(Records from a data source)
[Start of Attachment]
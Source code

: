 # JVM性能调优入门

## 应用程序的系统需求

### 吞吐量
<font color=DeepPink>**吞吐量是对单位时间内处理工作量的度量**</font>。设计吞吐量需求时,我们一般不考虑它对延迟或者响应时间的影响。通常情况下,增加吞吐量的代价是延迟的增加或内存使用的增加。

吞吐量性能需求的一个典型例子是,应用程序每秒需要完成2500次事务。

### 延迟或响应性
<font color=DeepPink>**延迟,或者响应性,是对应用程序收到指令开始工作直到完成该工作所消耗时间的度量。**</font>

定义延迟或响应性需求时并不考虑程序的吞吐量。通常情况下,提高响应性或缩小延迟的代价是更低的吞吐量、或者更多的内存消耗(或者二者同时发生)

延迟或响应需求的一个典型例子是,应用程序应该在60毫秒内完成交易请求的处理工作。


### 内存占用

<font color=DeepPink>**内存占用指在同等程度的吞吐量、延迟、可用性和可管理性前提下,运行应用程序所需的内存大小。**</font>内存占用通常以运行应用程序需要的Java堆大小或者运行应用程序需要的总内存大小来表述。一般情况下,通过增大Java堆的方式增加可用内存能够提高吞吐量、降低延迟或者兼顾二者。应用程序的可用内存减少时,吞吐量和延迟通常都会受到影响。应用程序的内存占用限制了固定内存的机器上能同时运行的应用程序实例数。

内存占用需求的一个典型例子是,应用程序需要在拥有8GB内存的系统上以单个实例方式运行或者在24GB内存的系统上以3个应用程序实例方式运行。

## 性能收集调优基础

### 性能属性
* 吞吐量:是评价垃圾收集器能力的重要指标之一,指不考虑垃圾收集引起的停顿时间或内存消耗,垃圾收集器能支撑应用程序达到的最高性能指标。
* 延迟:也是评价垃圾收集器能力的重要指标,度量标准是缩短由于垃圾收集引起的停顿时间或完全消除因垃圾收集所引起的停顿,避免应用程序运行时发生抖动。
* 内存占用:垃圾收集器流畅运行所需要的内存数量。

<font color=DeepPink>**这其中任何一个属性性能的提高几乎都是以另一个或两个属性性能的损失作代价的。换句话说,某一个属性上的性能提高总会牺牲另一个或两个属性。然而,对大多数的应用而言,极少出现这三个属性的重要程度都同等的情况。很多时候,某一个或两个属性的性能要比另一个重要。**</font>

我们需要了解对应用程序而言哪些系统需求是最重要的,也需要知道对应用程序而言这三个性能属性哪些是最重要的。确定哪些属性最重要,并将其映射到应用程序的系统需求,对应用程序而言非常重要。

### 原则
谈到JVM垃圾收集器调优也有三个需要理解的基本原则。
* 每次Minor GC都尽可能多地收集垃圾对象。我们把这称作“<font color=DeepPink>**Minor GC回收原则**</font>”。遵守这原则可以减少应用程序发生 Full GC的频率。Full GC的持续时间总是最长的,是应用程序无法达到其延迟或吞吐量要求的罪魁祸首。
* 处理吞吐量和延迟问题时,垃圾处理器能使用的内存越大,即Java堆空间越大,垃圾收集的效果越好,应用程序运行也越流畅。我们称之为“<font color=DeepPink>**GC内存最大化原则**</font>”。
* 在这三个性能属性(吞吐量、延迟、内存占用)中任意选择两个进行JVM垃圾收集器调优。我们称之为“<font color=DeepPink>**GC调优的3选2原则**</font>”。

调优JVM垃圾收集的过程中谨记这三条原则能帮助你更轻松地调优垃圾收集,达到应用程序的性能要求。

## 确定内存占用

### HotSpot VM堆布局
[End of Attachment]
Write the entries above out again. Match them exactly.

Source code

: # JVM性能调优入门

## 应用程序的系统需求

### 吞吐量
<font color=DeepPink>**吞吐量是对单位时间内处理工作量的度量**</font>。设计吞吐量需求时,我们一般不考虑它对延迟或者响应时间的影响。通常情况下,增加吞吐量的代价是延迟的增加或内存使用的增加。

吞吐量性能需求的一个典型例子是,应用程序每秒需要完成2500次事务。

### 延迟或响应性
<font color=DeepPink>**延迟,或者响应性,是对应用程序收到指令开始工作直到完成该工作所消耗时间的度量。**</font>

定义延迟或响应性需求时并不考虑程序的吞吐量。通常情况下,提高响应性或缩小延迟的代价是更低的吞吐量、或者更多的内存消耗(或者二者同时发生)

延迟或响应需求的一个典型例子是,应用程序应该在60毫秒内完成交易请求的处理工作。


### 内存占用

<font color=DeepPink>**内存占用指在同等程度的吞吐量、延迟、可用性和可管理性前提下,运行应用程序所需的内存大小。**</font>内存占用通常以运行应用程序需要的Java堆大小或者运行应用程序需要的总内存大小来表述。一般情况下,通过增大Java堆的方式增加可用内存能够提高吞吐量、降低延迟或者兼顾二者。应用程序的可用内存减少时,吞吐量和延迟通常都会受到影响。应用程序的内存占用限制了固定内存的机器上能同时运行的应用程序实例数。

内存占用需求的一个典型例子是,应用程序需要在拥有8GB内存的系统上以单个实例方式运行或者在24GB内存的系统上以3个应用程序实例方式运行。

## 性能收集调优基础

### 性能属性
* 吞吐量:是评价垃圾收集器能力的重要指标之一,指不考虑垃圾收集引起的停顿时间或内存消耗,垃圾收集器能支撑应用程序达到的最高性能指标。
* 延迟:也是评价垃圾收集器能力的重要指标,度量标准是缩短由于垃圾收集引起的停顿时间或完全消除因垃圾收集所引起的停顿,避免应用程序运行时发生抖动。
* 内存占用:垃圾收集器流畅运行所需要的内存数量。

<font color=DeepPink>**这其中任何一个属性性能的提高几乎都是以另一个或两个属性性能的损失作代价的。换句话说,某一个属性上的性能提高总会牺牲另一个或两个属性。然而,对大多数的应用而言,极少出现这三个属性的重要程度都同等的情况。很多时候,某一个或两个属性的性能要比另一个重要。**</font>

我们需要了解对应用程序而言哪些系统需求是最重要的,也需要知道对应用程序而言这三个性能属性哪些是最重要的。确定哪些属性最重要,并将其映射到应用程序的系统需求,对应用程序而言非常重要。

### 原则
谈到JVM垃圾收集器调优也有三个需要理解的基本原则。
* 每次Minor GC都尽可能多地收集垃圾对象。我们把这称作“<font color=DeepPink>**Minor GC回收原则**</font>”。遵守这原则可以减少应用程序发生 Full GC的频率。Full GC的持续时间总是最长的,是应用程序无法达到其延迟或吞吐量要求的罪魁祸首。
* 处理吞吐量和延迟问题时,垃圾处理器能使用的内存越大,即Java堆空间越大,垃圾收集的效果越好,应用程序运行也越流畅。我们称之为“<font color=DeepPink>**GC内存最大化原则**</font>”。
* 在这三个性能属性(吞吐量、延迟、内存占用)中任意选择两个进行JVM垃圾收集器调优。我们称之为“<font color=DeepPink>**GC调优的3选2原则**</font>”。

调优JVM垃圾收集的过程中谨记这三条原则能帮助你更轻松地调优垃圾收集,达到应用程序的性能要求。

## 确定内存占用

### HotSpot VM堆布局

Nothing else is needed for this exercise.